L’entreprise, basée à Namur, exporte son capteur au Royaume-Uni, en France et dans les pays limitrophes. En pleine validation auprès de la Federal Drug Administration aux Etats-Unis, elle vient de remporter un prix d’innovation lors de l’édition virtuelle du Consumer Electronics Show.
AirPop, le masque intelligent
Ce n’était qu’une question de temps. Une fois que les masques sont devenus un accessoire indispensable, ils ont commencé à se draper d’accents fashion, à intégrer des tissus high-tech et, désormais, à se connecter à des applications.
Le capteur intégré au masque AirPop Active+ Smart Mask surveille la qualité de l’air que vous respirez, indique les polluants qu’il a filtrés et le moment où il faut changer le filtre. En mode actif, il analyse également la qualité et le rythme de votre respiration. Ce masque innove avec une protection respiratoire de qualité médicale N95, utilisant des ventilateurs actifs amovibles et rechargeables, ainsi que des smart pods (capsules intelligentes) qui régulent le flux d’air pour une respiration optimitale. Selon le constructeur, ces smart pods à haute efficacité de filtration bactérienne (EFB) filtrent au moins 95% des particules en suspension dans l’air et ont une grande résistance aux fluides.
www.airpophealth.com, disponible fin janvier
Airthings, le traqueur de virus
Contrairement aux purificateurs d’air ou aux robots ménagers destinés à balayer les surfaces avec de la lumière UV, les capteurs d’Airthings se contentent de jouer un rôle passif. Ils surveillent la qualité de l’air intérieur pour détecter les facteurs de risque comme le radon et les moisissures. Le dernier modèle d’Airthings, le Wave Plus présenté au CES 2021, offre aux entreprises la possibilité d’analyser les pièces pour détecter les risques de propagation de virus.
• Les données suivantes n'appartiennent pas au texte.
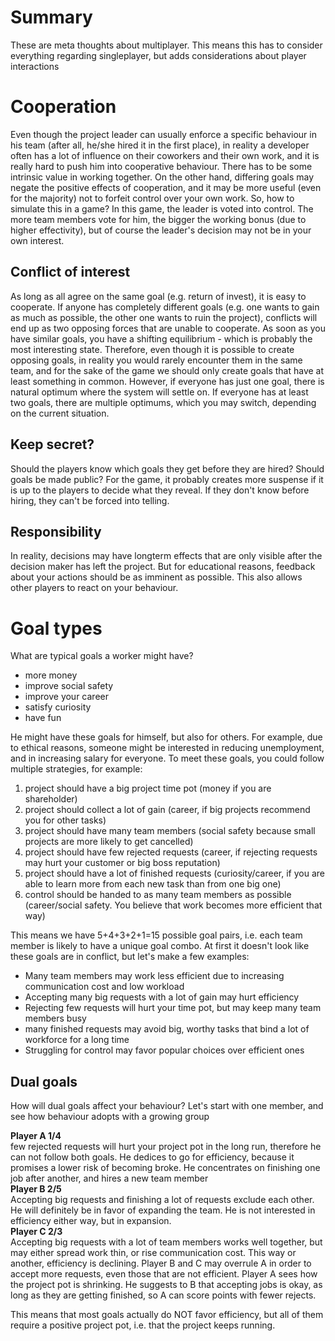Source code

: ﻿# Summary
These are meta thoughts about multiplayer. 
This means this has to consider everything regarding singleplayer, but adds considerations
about player interactions

# Cooperation
Even though the project leader can usually enforce a specific behaviour in his team 
(after all, he/she hired it in the first place), in reality a developer often has a lot
of influence on their coworkers and their own work, and it is really hard to push him into cooperative behaviour.
There has to be some intrinsic value in working together. On the other hand, differing goals
may negate the positive effects of cooperation, and it may be more useful (even for the majority)
not to forfeit control over your own work.
So, how to simulate this in a game?
In this game, the leader is voted into control. The more team members vote for him, the bigger
the working bonus (due to higher effectivity), 
but of course the leader's decision may not be in your own interest.

## Conflict of interest
As long as all agree on the same goal (e.g. return of invest), it is easy to cooperate. 
If anyone has completely different goals
(e.g. one wants to gain as much as possible, the other one wants to ruin the project),
conflicts will end up as two opposing forces that are unable to cooperate.
As soon as you have similar goals, you have a shifting equilibrium - which is probably the
most interesting state.
Therefore, even though it is possible to create opposing goals, in reality you would rarely
encounter them in the same team, and for the sake of the game we should only create goals
that have at least something in common.
However, if everyone has just one goal, there is natural optimum where the system will settle on.
If everyone has at least two goals, there are multiple optimums, which you may switch, depending on the
current situation.
## Keep secret?
Should the players know which goals they get before they are hired? Should goals be made public?
For the game, it probably creates more suspense if it is up to the players to decide what they reveal.
If they don't know before hiring, they can't be forced into telling.
## Responsibility
In reality, decisions may have longterm effects that are only visible after the decision maker
has left the project. But for educational reasons, feedback about your actions should be as imminent
as possible. This also allows other players to react on your behaviour.


# Goal types
What are typical goals a worker might have? 
* more money
* improve social safety
* improve your career
* satisfy curiosity
* have fun

He might have these goals for himself, but also for others. 
For example, due to ethical reasons, someone might be interested in reducing unemployment,
and in increasing salary for everyone. To meet these goals, you could follow multiple strategies, for example:
1. project should have a big project time pot (money if you are shareholder)
1. project should collect a lot of gain (career, if big projects recommend you for other tasks)
1. project should have many team members (social safety because small projects are more likely to get cancelled)
1. project should have few rejected requests (career, if rejecting requests may hurt your customer or big boss reputation)
1. project should have a lot of finished requests (curiosity/career, if you are able to learn more from each new task than from one big one)
1. control should be handed to as many team members as possible (career/social safety. You believe that work becomes more efficient that way)

This means we have 5+4+3+2+1=15 possible goal pairs, 
i.e. each team member is likely to have a unique goal combo.
At first it doesn't look like these goals are in conflict, but let's make a few examples:
* Many team members may work less efficient due to increasing communication cost and low workload
* Accepting many big requests with a lot of gain may hurt efficiency
* Rejecting few requests will hurt your time pot, but may keep many team members busy
* many finished requests may avoid big, worthy tasks that bind a lot of workforce for a long time
* Struggling for control may favor popular choices over efficient ones

## Dual goals
How will dual goals affect your behaviour?
Let's start with one member, and see how behaviour adopts with a growing group

__Player A 1/4__  
few rejected requests will hurt your project pot in the long run, therefore he can not follow both goals.
He dedices to go for efficiency, because it promises a lower risk of becoming broke. He concentrates on
finishing one job after another, and hires a new team member  
__Player B 2/5__  
Accepting big requests and finishing a lot of requests exclude each other.
He will definitely be in favor of expanding the team. He is not interested in efficiency either way,
but in expansion.  
__Player C 2/3__  
Accepting big requests with a lot of team members works well together, but may either spread work thin,
or rise communication cost. This way or another, efficiency is declining. Player B and C may overrule A in order
to accept more requests, even those that are not efficient.
Player A sees how the project pot is shrinking. He suggests to B that accepting jobs is okay, 
as long as they are getting finished, so A can score points with fewer rejects.

This means that most goals actually do NOT favor efficiency, but all of them require a positive project pot,
i.e. that the project keeps running.

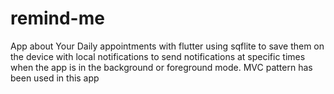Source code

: # remind-me
App about Your Daily appointments with flutter
using sqflite to save them on the device with local notifications to send notifications at specific times when the app is in the background or foreground mode.
MVC pattern has been used in this app
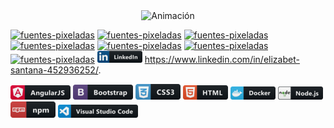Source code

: <div align="center">
  <img src="https://github.com/ElyJF/ElyJF/blob/main/Dise%C3%B1o%20sin%20t%C3%ADtulo%20(2)%20(1).gif" alt="Animación" />
</div>


<a href="https://fontmeme.com/es/fuentes-pixeladas/"> <img src="https://fontmeme.com/permalink/230627/21028582d965fd70f7ea662864e290f8.png" alt="fuentes-pixeladas" border="0"></a>
<a href="https://fontmeme.com/es/fuentes-pixeladas/"><img src="https://fontmeme.com/permalink/230627/4a96ee3a49effba4ad445b802c6b530d.png" alt="fuentes-pixeladas" border="0"></a>
<a href="https://fontmeme.com/es/fuentes-pixeladas/"><img src="https://fontmeme.com/permalink/230627/785e836b26344253cd583c9cfdd7e1b4.png" alt="fuentes-pixeladas" border="0"></a>
<a href="https://fontmeme.com/es/fuentes-pixeladas/"><img src="https://fontmeme.com/permalink/230627/ecf71f5168c2cde92562784dcfebdae0.png" alt="fuentes-pixeladas" border="0"></a>
<a href="https://fontmeme.com/es/fuentes-pixeladas/"><img src="https://fontmeme.com/permalink/230627/5f0de220689532ba262415091f4713cd.png" alt="fuentes-pixeladas" border="0"></a>
<a href="https://fontmeme.com/es/fuentes-pixeladas/"><img src="https://fontmeme.com/permalink/230627/41ed949727b3ad4bae9c53212db9cf88.png" alt="fuentes-pixeladas" border="0"></a>
<a href="https://fontmeme.com/es/fuentes-pixeladas/"><img src="https://fontmeme.com/permalink/230627/d3a9e39332328eac802709261dd9595e.png" alt="fuentes-pixeladas" border="0"></a> ![Texto alternativo](https://github.com/ElyJF/ElyJF/blob/main/linkedin_button_icon_151847.png) https://www.linkedin.com/in/elizabet-santana-452936252/.


![Texto alternativo](https://github.com/ElyJF/ElyJF/blob/main/angular_button_icon_151960%20(1).png)    ![Texto alternativo](https://github.com/ElyJF/ElyJF/blob/main/bootstrap_button_icon_151958%20(1).png)    ![Texto alternativo](https://github.com/ElyJF/ElyJF/blob/main/css_button_icon_151935.png)    ![Texto alternativo](https://github.com/ElyJF/ElyJF/blob/main/html_button_icon_151929%20(1).png)    ![Texto alternativo](https://github.com/ElyJF/ElyJF/blob/main/docker_button_icon_151885.png)    ![Texto alternativo](https://github.com/ElyJF/ElyJF/blob/main/nodejs_button_icon_151951.png) ![Texto alternativo](https://github.com/ElyJF/ElyJF/blob/main/npm_button_icon_151891.png)
![Texto alternativo](https://github.com/ElyJF/ElyJF/blob/main/visualstudio_code_button_icon_151868%20(2).png)




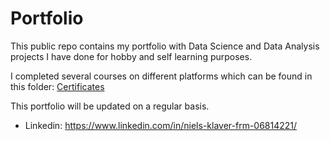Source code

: # Portfolio


This public repo contains my portfolio with Data Science and Data Analysis projects I have done for hobby and self learning purposes. 

I completed several courses on different platforms which can be found in this folder:  [Certificates](https://github.com/NielsKlaver/Portfolio/tree/master/Certificates)

This portfolio will be updated on a regular basis. 


* Linkedin: https://www.linkedin.com/in/niels-klaver-frm-06814221/


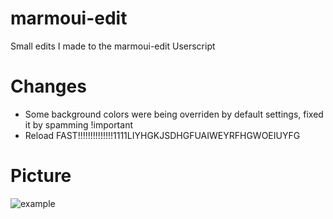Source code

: # marmoui-edit
Small edits I made to the marmoui-edit Userscript 

# Changes

* Some background colors were being overriden by default settings, fixed it by spamming !important
* Reload FAST!!!!!!!!!!!!!!1111LIYHGKJSDHGFUAIWEYRFHGWOEIUYFG 

# Picture

![example](example.png)
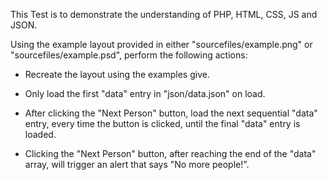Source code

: This Test is to demonstrate the understanding of PHP, HTML, CSS, JS and JSON.

Using the example layout provided in either "sourcefiles/example.png" or "sourcefiles/example.psd", perform the following actions:

- Recreate the layout using the examples give.

- Only load the first "data" entry in "json/data.json" on load.

- After clicking the "Next Person" button, load the next sequential "data" entry, every time the button is clicked, until the final "data" entry is loaded.

- Clicking the "Next Person" button, after reaching the end of the "data" array, will trigger an alert that says "No more people!".
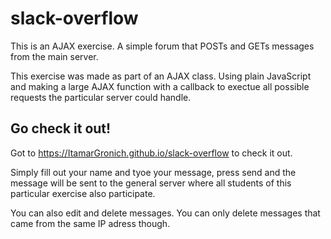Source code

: # slack-overflow
This is an AJAX exercise. A simple forum that POSTs and GETs messages from the main server.

This exercise was made as part of an AJAX class. Using plain JavaScript and making a large AJAX function
with a callback to exectue all possible requests the particular server could handle.

## Go check it out! 
Got to https://ItamarGronich.github.io/slack-overflow to check it out.

Simply fill out your name and tyoe your message, press send and the message will be sent to the general
server where all students of this particular exercise also participate.

You can also edit and delete messages. You can only delete messages that came from the same IP adress though.
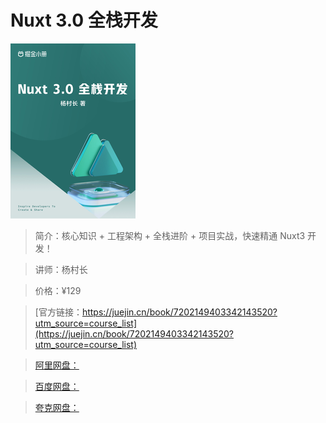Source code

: # Nuxt 3.0 全栈开发

![img](../../assets/18681e193d434fd38c07d43a643c8419~tplv-k3u1fbpfcp-no-mark_280_280_200_280.png)

> 简介：核心知识 + 工程架构 + 全栈进阶 + 项目实战，快速精通 Nuxt3 开发！

> 讲师：杨村长

> 价格：¥129

> [官方链接：https://juejin.cn/book/7202149403342143520?utm_source=course_list](https://juejin.cn/book/7202149403342143520?utm_source=course_list)

> [阿里网盘：]()

> [百度网盘：]()

> [夸克网盘：]()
Les capteurs ne repèrent pas le virus lui-même. Ils surveillent plutôt d’autres facteurs comme la température, l’humidité et le nombre de personnes dans une pièce (sur la base des émissions de CO2 des personnes qui respirent) pour évaluer le risque de transmission du virus. Chaque pièce se voit ainsi attribuer une note en temps réel, indiquant la facilité avec laquelle le virus pourrait se déplacer. Si la note est mauvaise, l’appli suggère des solutions comme l’amélioration de la circulation d’air, l’augmentation de l’humidité ou l’expulsion de toute personne supplémentaire de la pièce. Cela ne garantit pas qu’une pièce soit totalement sûre, mais pourrait constituer une nouvelle mesure de précaution pour prévenir la propagation du Covid.
www.airthings.com
2,3 milliards
En dollars, le montant qu’a déboursé Philips pour s’offrir la medtech américaine BioTelemetry, spécialisée dans la surveillance cardiaque à distance.
10 milliards
Outre-Atlantique, le Nasdaq a accueilli 95 nouvelles sociétés medtechs en 2020. Ce record a permis aux entreprises concernées de lever plus de 10 milliards de dollars au total.